また、直射日光をカットする日傘には暑さ除けという、夏に嬉しい効果があります。
つまり、日焼け防止(紫外線カット)と暑さ除けが日傘の2大効果です。
結論から先にお伝えすると、この2大効果が最も期待できるのは日傘の色は黒色です。

ですが、最近の素材の進化は著しく、本当の意味で紫外線も暑さも遮断する日傘は、遮光性100%の生地で作られた日傘。
日傘の素材の遮光性が高ければ、日傘の色は何色でも効果に差がなくなっています。
太陽光と色の関係
太陽光は、波長の長さによって、紫外線と可視光線、赤外線という3つの光に分かれますが、それぞれ性質が異なります。
太陽光の性質
- 紫外線 ⇒ 人の目に見えない光。カルシウム代謝に欠かせない反面、浴びすぎると肌や目に悪影響がある。
- 可視光線 ⇒人の目で見ることのできる光。
- 赤外線 ⇒人の目で見えない光。熱量を持つ光で物質を温める力がある。
紫外線は、日焼け、シミ・しわの原因ですが、長年浴び続けると、皮膚がんや白内障を引き起こすほど人体にとっては有害な光線です。
赤外線は、熱を持つ光線で、夏の陽射しの暑さの正体です。
また、最近では赤外線による肌への影響もあることも分かってきました。
赤外線は紫外線より波長が長く、紫外線よりも肌の奥深くに到達する率が高いため、肌の乾燥をすすめ、しわやたるみといった老化を進めてしまうのです!
日傘をさすことで紫外線・赤外線も遮ることができるのですが、日傘の色によって効果に差があります。
紫外線を通さない日傘の色は何色?
紫外線は、色によって、通り抜ける率(透過率)が異なります。
実践女子大学の実験によると、日傘の色別の紫外線の透過率は、
- 紫外線を最も通したのは白色
- 紫外線を最も通さなかったのは黒色
という結果でした。
よく白色は光を反射し、黒色は光を吸収すると言いますが、光を吸収する色ほど紫外線を通しません。
つまり、日傘の色の中では、黒色が一番紫外線をカットしてくれるということになります。
ただ、白色の日傘でも、日傘なしの状態よりは紫外線を85%カットします。(黒色の日傘は95%カットします)
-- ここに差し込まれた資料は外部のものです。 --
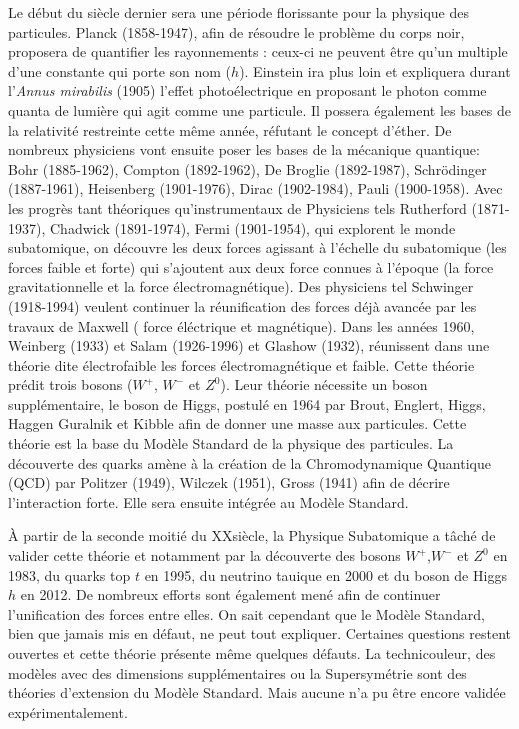 Le début du siècle dernier sera une période florissante pour la physique des particules. Planck (1858-1947), afin de résoudre le problème du corps noir, proposera de quantifier les rayonnements : ceux-ci ne peuvent être qu'un multiple d'une constante qui porte son nom ($h$). Einstein ira plus loin et expliquera durant l'\textit{Annus mirabilis} (1905) l'effet photoélectrique en proposant le photon comme quanta de lumière qui agit comme une particule. Il possera également les bases de la relativité restreinte cette même année, réfutant le concept d'éther. De nombreux physiciens vont ensuite poser les bases de la mécanique quantique: Bohr (1885-1962), Compton (1892-1962), De Broglie (1892-1987), Schrödinger (1887-1961), Heisenberg (1901-1976), Dirac (1902-1984), Pauli (1900-1958). Avec les progrès tant théoriques qu'instrumentaux de Physiciens tels  Rutherford (1871-1937), Chadwick (1891-1974), Fermi (1901-1954), qui explorent le monde subatomique, on découvre les deux forces agissant à l'échelle du subatomique (les forces faible et forte) qui s'ajoutent aux deux force connues à l'époque (la force gravitationnelle et la force électromagnétique). Des physiciens tel Schwinger (1918-1994) veulent continuer la réunification des forces déjà avancée par les travaux de Maxwell ( force éléctrique et magnétique). Dans les années 1960, Weinberg (1933) et Salam (1926-1996) et Glashow (1932), réunissent dans une théorie dite électrofaible les forces électromagnétique et faible. Cette théorie prédit trois bosons ($W^{+}$, $W^{-}$ et $Z^{0}$). Leur théorie nécessite un boson supplémentaire, le boson de Higgs, postulé en 1964 par Brout, Englert, Higgs, Haggen Guralnik et Kibble afin de donner une masse aux particules. Cette théorie est la base du Modèle Standard de la physique des particules. La découverte des quarks amène à la création de la Chromodynamique Quantique (QCD) par Politzer (1949), Wilczek (1951), Gross (1941) afin de décrire l'interaction forte. Elle sera ensuite intégrée au Modèle Standard.

À partir de la seconde moitié du XX\ieme siècle, la Physique Subatomique a tâché de valider cette théorie et notamment par la découverte des bosons  $W^{+}$,$W^{-}$ et $Z^{0}$ en 1983, du quarks top $t$ en 1995, du neutrino tauique en 2000 et du boson de Higgs $h$ en 2012. De nombreux efforts sont également mené afin de continuer l'unification des forces entre elles. On sait cependant que le Modèle Standard, bien que jamais mis en défaut, ne peut tout expliquer. Certaines questions restent ouvertes et cette théorie présente même quelques défauts. La technicouleur, des modèles avec des dimensions supplémentaires ou la Supersymétrie sont des théories d'extension du Modèle Standard. Mais aucune n'a pu être encore validée expérimentalement.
カット率を見れば、まずは日傘をさすことが大事なのがよく分かりますね。
ちなみに
- 白色>黄色>紫色>赤色>青色>緑色>黒色
の順番です。
(参考:『日傘の紫外線および日射防御性』 実践女子大学生活科学部紀要大44号から)
赤外線からの暑さを和らげる色は?
夏に黒色の服を着て日の当たるところにいたら、ジリジリと暑くて大変だったという経験をお持ちの方は多いのでは?
これは、黒色は、光を吸収するだけではなく熱も一緒に吸収するため起こります。
そのため、涼しさを求めるなら、黒色よりも白色の日傘と考えがちですが、実は違うのです。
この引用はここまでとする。